外壁101は、少なくとも1つの試薬提供手段110を更に有する。試薬提供手段110は、少なくとも前記サンプル入口が、前記センサ装置において形成された後に前記試薬の取り込みを可能にし、前記試薬の取り込みの前に前記サンプル入口又は他の構成要素の特定の処理を可能にするという利点を持つ。試薬提供手段110は、サンプル入口108とは異なり、壁101の別の場所における別の入口である。これは、前記検出室内へ少なくとも1つの試薬を検出室102内の試薬領域において前記試薬の固体バージョンを保持する少なくとも1つの保持手段118に前記試薬を提供するように構成される。試薬提供手段110は、例えば、前記試薬を液体又は固体バージョンで導入するように構成されることができる。固体として、前記試薬は、例えば前記試薬の固体バージョンが存在する保持手段により試薬提供手段により提供された試薬入口を覆う、保持手段118を導入することにより導入されることができる。前記保持手段の表面は、前記試薬を保持又は固定するように構成されることができる。他の例は、前記試薬が固化されることができる保持手段118に流体試薬を送るマイクロ流体移送手段120を有する試薬提供手段110である。保持手段118の構造は、前記試薬を保持するように構成されることができる。保持手段118は、例えば、液体の形で前記試薬を受け、固化及び/又は乾燥後に、固体バージョンで前記試薬を固定する開いた導管を有することができる。試薬オーバフロー室122は、余剰流体試薬及びオーバフローを集める又は捨てるために設けられることができるか、又は余剰検出機構124が、前記保持手段に提供される試薬の量を制御するために設けられる。検出機構124は、例えば制御された量の試薬で、前記保持手段の適切な充填を制御するのを助けることができる。保持手段118は、前記試薬を固定するように構成されることができ、すなわち固定手段であることができる。典型的な実施例は、より詳細に以下に記載される。

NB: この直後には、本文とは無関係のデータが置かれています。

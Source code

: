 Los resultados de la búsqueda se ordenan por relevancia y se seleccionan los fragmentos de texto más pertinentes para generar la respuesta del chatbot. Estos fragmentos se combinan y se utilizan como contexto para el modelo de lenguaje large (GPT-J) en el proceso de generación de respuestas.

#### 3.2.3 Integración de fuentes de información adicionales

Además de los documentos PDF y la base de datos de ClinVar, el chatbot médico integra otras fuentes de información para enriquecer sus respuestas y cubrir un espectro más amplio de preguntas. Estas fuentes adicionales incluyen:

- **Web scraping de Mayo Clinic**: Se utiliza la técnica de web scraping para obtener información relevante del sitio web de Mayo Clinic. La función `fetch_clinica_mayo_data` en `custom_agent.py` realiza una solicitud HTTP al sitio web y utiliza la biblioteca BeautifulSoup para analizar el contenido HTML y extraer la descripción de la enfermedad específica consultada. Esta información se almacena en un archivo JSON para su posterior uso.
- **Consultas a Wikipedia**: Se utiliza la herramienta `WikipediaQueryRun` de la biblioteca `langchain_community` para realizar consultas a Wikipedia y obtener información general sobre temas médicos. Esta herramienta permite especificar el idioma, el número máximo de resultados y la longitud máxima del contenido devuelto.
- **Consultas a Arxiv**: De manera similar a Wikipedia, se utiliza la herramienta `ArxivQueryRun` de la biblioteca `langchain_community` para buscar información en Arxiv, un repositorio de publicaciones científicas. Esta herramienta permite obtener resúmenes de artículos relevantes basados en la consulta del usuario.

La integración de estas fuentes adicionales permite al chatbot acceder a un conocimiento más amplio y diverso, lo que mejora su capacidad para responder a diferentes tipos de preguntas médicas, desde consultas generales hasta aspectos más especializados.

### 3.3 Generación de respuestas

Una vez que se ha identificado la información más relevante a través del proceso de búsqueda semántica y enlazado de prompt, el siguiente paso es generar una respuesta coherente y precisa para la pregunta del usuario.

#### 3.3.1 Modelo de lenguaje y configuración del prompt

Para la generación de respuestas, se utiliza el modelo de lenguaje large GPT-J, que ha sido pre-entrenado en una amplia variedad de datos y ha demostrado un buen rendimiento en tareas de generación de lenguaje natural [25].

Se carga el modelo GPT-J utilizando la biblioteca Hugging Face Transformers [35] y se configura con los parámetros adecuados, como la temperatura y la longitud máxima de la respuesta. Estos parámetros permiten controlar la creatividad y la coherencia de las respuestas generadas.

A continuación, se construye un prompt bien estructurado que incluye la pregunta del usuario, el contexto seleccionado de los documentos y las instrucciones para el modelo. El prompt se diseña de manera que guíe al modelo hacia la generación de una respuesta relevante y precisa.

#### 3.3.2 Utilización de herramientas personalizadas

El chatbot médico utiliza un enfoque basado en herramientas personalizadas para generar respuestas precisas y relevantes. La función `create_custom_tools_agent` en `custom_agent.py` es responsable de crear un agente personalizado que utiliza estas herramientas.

試薬提供手段110を使用して検出室102内に導入された試薬は、好ましくは、溶解可能な試薬、すなわち、前記流体サンプルと接触する場合に溶解するように構成された試薬である。前記試薬は、標識ベースの検体検出を助けることができる。これは、前記サンプル内の前記検体の存在を表す検出可能な信号を生成するように前記検体と反応する化学的又は生化学的性質の試薬を含むことができる。例えば、前記試薬は、プローブ又は標識化されたプローブを有することができる。特定の実施例において、前記試薬は、磁性又は磁化可能な粒子で標識化されたプローブを有する。異なる検出システム及び方法において使用するのに適した試薬は、様々な検体の存在及び/又は濃度を決定するために選択された様々な活性部分を含む。各様々な検体とともに使用可能な多くの化学的性質が存在する。これらは、評価されるべき検体に関して選択される。一例において、前記試薬に含まれるプローブは、抗体である。他の例において、前記試薬は、例えば、酵素、コエンザイム、酵素阻害剤、酵素基質、酵素変化を促進するATP、NADH等のような補助因子、ビタミン、ミネラルを含んでもよく、本発明は明確にこれらに限定されない。例えば、前記試薬は、サンプル内の代謝産物又は小さな分子の存在を決定するために選択されることができる1以上の酵素、コエンザイム及び補助因子を含むことができる。更に、前記試薬は、標識、緩衝塩、洗浄剤、糖類等をも有しうる。複数の異なる試薬が、溶液組成により駆動される異なる条件下で又は異なる標識を用いてアッセイを可能にするために別個の構造に存在することができる。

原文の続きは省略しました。